Studio album by Mummy Calls
- Released: 1986
- Recorded: 1985
- Genre: Pop rock, new wave
- Label: Geffen
- Producer: Hugh Padgham, John Luongo

= Mummy Calls (album) =

Mummy Calls is the debut album released by British band Mummy Calls, released in 1986. Two singles were issued from the album, "Let's Go" and "Beauty Has Her Way". The latter single was used in the film The Lost Boys and also appears on that film's soundtrack.
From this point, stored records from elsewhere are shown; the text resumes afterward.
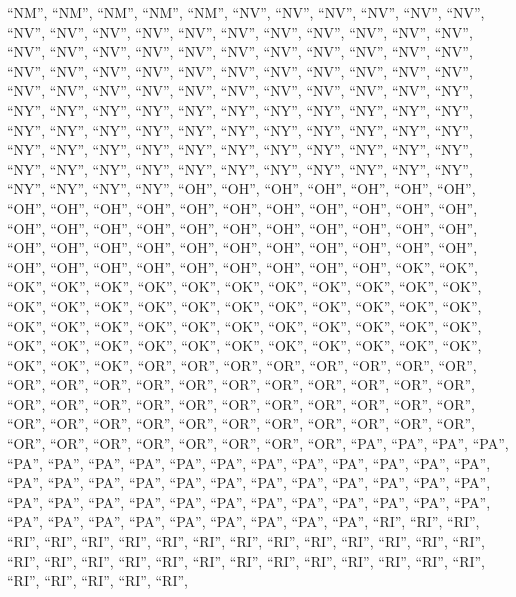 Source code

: \documentclass[
]{article}
\begin{document}
``NM'', ``NM'', ``NM'', ``NM'', ``NM'', ``NV'', ``NV'', ``NV'', ``NV'',
``NV'', ``NV'', ``NV'', ``NV'', ``NV'', ``NV'', ``NV'', ``NV'', ``NV'',
``NV'', ``NV'', ``NV'', ``NV'', ``NV'', ``NV'', ``NV'', ``NV'', ``NV'',
``NV'', ``NV'', ``NV'', ``NV'', ``NV'', ``NV'', ``NV'', ``NV'', ``NV'',
``NV'', ``NV'', ``NV'', ``NV'', ``NV'', ``NV'', ``NV'', ``NV'', ``NV'',
``NV'', ``NV'', ``NV'', ``NV'', ``NV'', ``NV'', ``NV'', ``NV'', ``NV'',
``NY'', ``NY'', ``NY'', ``NY'', ``NY'', ``NY'', ``NY'', ``NY'', ``NY'',
``NY'', ``NY'', ``NY'', ``NY'', ``NY'', ``NY'', ``NY'', ``NY'', ``NY'',
``NY'', ``NY'', ``NY'', ``NY'', ``NY'', ``NY'', ``NY'', ``NY'', ``NY'',
``NY'', ``NY'', ``NY'', ``NY'', ``NY'', ``NY'', ``NY'', ``NY'', ``NY'',
``NY'', ``NY'', ``NY'', ``NY'', ``NY'', ``NY'', ``NY'', ``NY'', ``NY'',
``NY'', ``NY'', ``NY'', ``NY'', ``OH'', ``OH'', ``OH'', ``OH'', ``OH'',
``OH'', ``OH'', ``OH'', ``OH'', ``OH'', ``OH'', ``OH'', ``OH'', ``OH'',
``OH'', ``OH'', ``OH'', ``OH'', ``OH'', ``OH'', ``OH'', ``OH'', ``OH'',
``OH'', ``OH'', ``OH'', ``OH'', ``OH'', ``OH'', ``OH'', ``OH'', ``OH'',
``OH'', ``OH'', ``OH'', ``OH'', ``OH'', ``OH'', ``OH'', ``OH'', ``OH'',
``OH'', ``OH'', ``OH'', ``OH'', ``OH'', ``OH'', ``OH'', ``OH'', ``OK'',
``OK'', ``OK'', ``OK'', ``OK'', ``OK'', ``OK'', ``OK'', ``OK'', ``OK'',
``OK'', ``OK'', ``OK'', ``OK'', ``OK'', ``OK'', ``OK'', ``OK'', ``OK'',
``OK'', ``OK'', ``OK'', ``OK'', ``OK'', ``OK'', ``OK'', ``OK'', ``OK'',
``OK'', ``OK'', ``OK'', ``OK'', ``OK'', ``OK'', ``OK'', ``OK'', ``OK'',
``OK'', ``OK'', ``OK'', ``OK'', ``OK'', ``OK'', ``OK'', ``OK'', ``OK'',
``OK'', ``OK'', ``OK'', ``OR'', ``OR'', ``OR'', ``OR'', ``OR'', ``OR'',
``OR'', ``OR'', ``OR'', ``OR'', ``OR'', ``OR'', ``OR'', ``OR'', ``OR'',
``OR'', ``OR'', ``OR'', ``OR'', ``OR'', ``OR'', ``OR'', ``OR'', ``OR'',
``OR'', ``OR'', ``OR'', ``OR'', ``OR'', ``OR'', ``OR'', ``OR'', ``OR'',
``OR'', ``OR'', ``OR'', ``OR'', ``OR'', ``OR'', ``OR'', ``OR'', ``OR'',
``OR'', ``OR'', ``OR'', ``OR'', ``OR'', ``OR'', ``OR'', ``PA'', ``PA'',
``PA'', ``PA'', ``PA'', ``PA'', ``PA'', ``PA'', ``PA'', ``PA'', ``PA'',
``PA'', ``PA'', ``PA'', ``PA'', ``PA'', ``PA'', ``PA'', ``PA'', ``PA'',
``PA'', ``PA'', ``PA'', ``PA'', ``PA'', ``PA'', ``PA'', ``PA'', ``PA'',
``PA'', ``PA'', ``PA'', ``PA'', ``PA'', ``PA'', ``PA'', ``PA'', ``PA'',
``PA'', ``PA'', ``PA'', ``PA'', ``PA'', ``PA'', ``PA'', ``PA'', ``PA'',
``PA'', ``PA'', ``RI'', ``RI'', ``RI'', ``RI'', ``RI'', ``RI'', ``RI'',
``RI'', ``RI'', ``RI'', ``RI'', ``RI'', ``RI'', ``RI'', ``RI'', ``RI'',
``RI'', ``RI'', ``RI'', ``RI'', ``RI'', ``RI'', ``RI'', ``RI'', ``RI'',
``RI'', ``RI'', ``RI'', ``RI'', ``RI'', ``RI'', ``RI'', ``RI'', ``RI'',
\end{document}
The band split shortly after the release of their debut.

==Track listing==
1. "Kiss Me" (Alan Bint, Paul Brook, David Banks)
2. "Sexual Desire" (Bint, Brook, Banks)
3. "We Will" (Bint, Banks)
4. "Let's Go" (Banks)
5. "Beauty Has Her Way" (Brook, Banks)
6. "Deadly Night" (Brook, Banks)
7. "Chestnut Tree" (Banks)
8. "In the Darkness" (Brook, Banks)
9. "Message on My Door" (Banks)
10. "Jane I'll Kiss You in the Desert" (Banks)

== Personnel ==
- David Banks - vocals
- Alan Bint - keyboards
- Andrew Hingley - bass
- Paul Howard - saxophone
- Paul Brook - drums
- Management: Brian Lane

===Additional musicians===
- David Rhodes - guitar on "Kiss Me", "Sexual Desire", "We Will" and "Deadly Night"
- Linda Taylor - backing vocals
- Tessa Niles - backing vocals
- Helena - backing vocals
- Ester Benjamin - backing vocals
- Kayley Stephenson - backing vocals
- Billy Hamilton - backing vocals
- Elisa Richards - backing vocals

== Production credits ==
- Producer - John Luongo ("Kiss Me", "Sexual Desire", "We Will", "Let's Go" & "Deadly Night")
- Producer - Hugh Padgham ("Beauty Has Her Way", "Chestnut Tree", "In the Darkness", "Message on My Door" & "Jane I'll Kiss You in the Desert")
- Mixed by Julian Mendelsohn & John Luongo
- Engineered by Gary Helman, Hugh Padgham & Alan Douglas
- Assistant engineers: Croydon, Renny, Spike, Martin & Paul
- Recorded at The Townhouse Studios & Sarm West Studios, London
- DMM Direct Metal Mastering
- Band technician: Richard

===Additional credits===
- Art direction: Jeri McManus
- Design: Kim Champagne
- Front cover art: Lori Lobstoeter
- Special thanks to Rovena Cardiel
- All songs copyrighted 1986, by Chappell & Co. Ltd.